My second son, who is 9, was reluctant to get on with a KUMON maths sheet this week, despite his success in recently mastering his times tables, and achieving his KUMON Bronze award. As I am curious to gain insight into his learning style, with a view to unlocking his creativity, I asked him what he found off-putting about his KUMON sheet. His reply was fascinating. He said, "It's not in colour".
I am aware that there has been research published recently which suggests dyslexic learners respond better to a particular colour of paper - or is it ink? Either way, colour is significant. I asked my son whether he liked doing his more colourful maths workbook. "Yes," he said and, indeed, he got that book out and worked through a page or two of his own initiative today.
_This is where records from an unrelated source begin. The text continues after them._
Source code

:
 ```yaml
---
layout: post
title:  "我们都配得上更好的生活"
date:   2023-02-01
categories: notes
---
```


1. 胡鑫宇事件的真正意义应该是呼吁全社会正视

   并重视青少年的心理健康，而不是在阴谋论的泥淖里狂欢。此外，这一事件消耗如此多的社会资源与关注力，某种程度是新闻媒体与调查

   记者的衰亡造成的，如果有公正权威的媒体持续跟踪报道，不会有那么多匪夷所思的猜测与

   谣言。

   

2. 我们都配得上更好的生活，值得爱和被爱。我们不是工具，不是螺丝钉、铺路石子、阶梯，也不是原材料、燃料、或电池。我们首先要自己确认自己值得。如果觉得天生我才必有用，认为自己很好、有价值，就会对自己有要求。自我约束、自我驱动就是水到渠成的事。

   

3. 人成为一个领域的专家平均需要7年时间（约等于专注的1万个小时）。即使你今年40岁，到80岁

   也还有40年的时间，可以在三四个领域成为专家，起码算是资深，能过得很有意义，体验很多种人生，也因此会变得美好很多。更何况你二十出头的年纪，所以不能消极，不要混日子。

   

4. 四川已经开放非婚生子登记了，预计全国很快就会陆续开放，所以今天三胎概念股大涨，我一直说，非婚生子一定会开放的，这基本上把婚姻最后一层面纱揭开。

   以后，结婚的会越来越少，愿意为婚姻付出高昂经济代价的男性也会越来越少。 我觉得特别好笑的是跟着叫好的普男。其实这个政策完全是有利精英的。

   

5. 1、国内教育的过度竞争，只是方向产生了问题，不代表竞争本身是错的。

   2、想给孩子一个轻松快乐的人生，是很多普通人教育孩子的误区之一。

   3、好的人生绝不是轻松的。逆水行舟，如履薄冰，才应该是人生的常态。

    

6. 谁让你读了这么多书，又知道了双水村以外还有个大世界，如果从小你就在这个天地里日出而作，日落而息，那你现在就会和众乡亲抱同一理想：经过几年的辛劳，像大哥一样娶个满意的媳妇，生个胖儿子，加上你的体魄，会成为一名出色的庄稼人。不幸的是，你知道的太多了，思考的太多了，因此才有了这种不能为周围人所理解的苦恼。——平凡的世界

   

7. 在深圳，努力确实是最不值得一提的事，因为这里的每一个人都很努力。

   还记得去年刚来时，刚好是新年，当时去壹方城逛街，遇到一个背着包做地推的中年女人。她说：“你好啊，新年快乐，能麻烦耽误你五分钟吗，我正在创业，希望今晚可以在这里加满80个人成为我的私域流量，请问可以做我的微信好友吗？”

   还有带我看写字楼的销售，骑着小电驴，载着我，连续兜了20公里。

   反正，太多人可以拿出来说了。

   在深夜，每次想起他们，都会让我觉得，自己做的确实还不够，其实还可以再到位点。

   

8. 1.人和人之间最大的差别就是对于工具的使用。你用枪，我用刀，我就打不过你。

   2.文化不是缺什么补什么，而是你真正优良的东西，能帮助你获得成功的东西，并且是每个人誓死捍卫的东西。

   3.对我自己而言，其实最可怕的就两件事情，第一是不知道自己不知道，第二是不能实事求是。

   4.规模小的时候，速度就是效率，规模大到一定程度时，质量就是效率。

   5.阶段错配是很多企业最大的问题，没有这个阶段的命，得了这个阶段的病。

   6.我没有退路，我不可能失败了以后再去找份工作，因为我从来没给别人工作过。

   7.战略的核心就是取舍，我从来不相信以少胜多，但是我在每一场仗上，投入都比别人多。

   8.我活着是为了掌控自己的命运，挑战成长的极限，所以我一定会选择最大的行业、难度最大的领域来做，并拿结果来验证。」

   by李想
It made me think about the black and white appearance of the pages in many reading books, in contrast to the colourful comic strip stories - Tintin and Asterix, for example - which this son prefers.
In his talk, blogged below, Ken Robinson shares an interesting quote from choreographer, Gillian Lynne, who described to him how she felt arriving at dance school: "I can't tell you how wonderful it was. We walked into this room, and it was full of people like me, people who couldn't sit still, people who had to move to think."
Whether a child needs to move to think, or to listen to music, or to see things in colour ... How do we find and unlock the key to that child's creative potential? Any system - school or KUMON - however good they claim to be, will always be limited if they continue to purport a one-size-fits-all learning solution.